The following season, of course, the gamble paid off and Miami won its first of back-to-back titles since bringing LeBron, Chris Bosh and Dwyane Wade together. I arrived in the office after the series had ended, and one of my coworkers asked me how I felt about it. The anger and betrayal had died off, and I genuinely felt something resembling happiness that my favorite player had managed to do what he’d gone south to achieve. I still wouldn’t support the Heat though.
They repeated the feat in 2012, although my personal life was such a trainwreck that I had little to no interest in even watching it, let alone covering it for work. In case you missed it, they beat San Antonio, the team that had swept LeBron’s Cavaliers in the 2007 Finals, his only pre-Miami appearance in the championship round.
Of course, a year later, the Spurs exacted revenge with some incredible team basketball and denied Miami the first threepeat since the Lakers did it in the early 2000s. But if you thought the summer would go back to baseball talk, you were WRONG, SON. LeBron, Bosh and Wade all had player options to their contracts and elected to test the free agent waters. The initial thought was that they were opting out so they could renegotiate a new deal to stay together and make the Heat put better pieces around them for more title runs. But then the whispers started that LeBron might end up coming home.
Over the last four years there’s been plenty of speculation about it, some that LeBron himself has fueled, but it never really seemed like a realistic conclusion. But the Cavs had other ideas, and all those aggressive moves to clear room for The King’s massive salary whipped up a lot of excitement amongst fans.
And after 11 days of free agency, the announcement came via Sports Illustrated (look, kids, print journalism is still relevant!). I was at the gym when the multiple-retweets notification came from Twitter onto my phone, and I couldn’t help but stop my workout and look. And once I read the text of the 140-character tweet, I laughed out loud, happy as Larry.

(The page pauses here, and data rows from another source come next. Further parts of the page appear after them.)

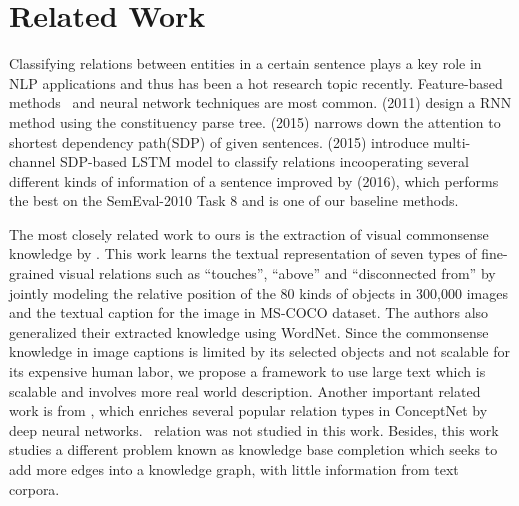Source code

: \section{Related Work}
Classifying relations between entities in a certain sentence plays a key role in NLP applications and thus has been a hot research topic recently.
Feature-based methods~\cite{sem} and neural network techniques are most common. 
\citeauthor{socher2011semi}(2011) design a RNN method using the constituency parse tree. \citeauthor{ebrahimi2015chain} (2015) narrows down the attention to shortest dependency path(SDP) of given sentences. 
\citeauthor{xu2015classifying}(2015) introduce multi-channel  SDP-based LSTM model to classify relations incooperating several different kinds of information of a sentence improved by \citeauthor{xu2016improved}(2016), which performs the best on the SemEval-2010 Task 8 and is one of our baseline methods.

The most closely related work to ours is the extraction of
visual commonsense knowledge by \citeauthor{yatskar2016stating}. 
This work learns the textual representation of seven types of fine-grained 
visual relations such as ``touches'', ``above'' and ``disconnected from'' 
by jointly modeling the relative position of the 80 kinds of objects in 300,000 images
and the textual caption for the image in MS-COCO dataset\cite{lin2014microsoft}. 
The authors also generalized their extracted knowledge using WordNet. 
Since the commonsense knowledge in image captions is limited by its selected objects and not scalable for its expensive human labor, we propose a framework to use large text which is scalable and involves more real world description. 
Another important related work is from \citeauthor{li2016commonsense}, which enriches
several popular relation types in ConceptNet by deep neural networks.
\lnear~relation was not studied in this work. Besides, this work studies
a different problem known as knowledge base completion which seeks to
add more edges into a knowledge graph, with little information from
text corpora.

Following that, the remaining 20 minutes of my workout took me 45 minutes to complete, because I couldn’t stay off Twitter. I was one of those assholes pausing for three minutes between sets to stare at his phone. But when I was actually lifting, some weird excited adrenaline pushed me harder than the mystery mix of chemicals in my pre-workout supplement did. LeBron’s a Cavalier again. Wow.
I’m well aware that there are so many people out there who didn’t turn their backs on Cleveland once the 2010-11 season started. I applaud them for being stronger than me. I’m more than accepting of any shit you might sling my way for “getting back on the bandwagon,” but as far as I’m concerned it was LeBron who lured me back to the NBA in my early 20s after a teenage hiatus, and it’s LeBron’s return to the Cavs that has me back on the hook now.
I’m excited about next NBA season in July for the first time in five years. I’m thinking of renewing my expensive-as-shit League Pass subscription now, in anticipation, because I know I’ll be using it more next season than I did in 2013-14. It’s payday, so I’ll probably end up drunkenly buying Cavs merchandise online after last call tonight.
The King said he’d matured and learned over the last four years. I think we all have. I can’t wait to be a full-time NBA fan again.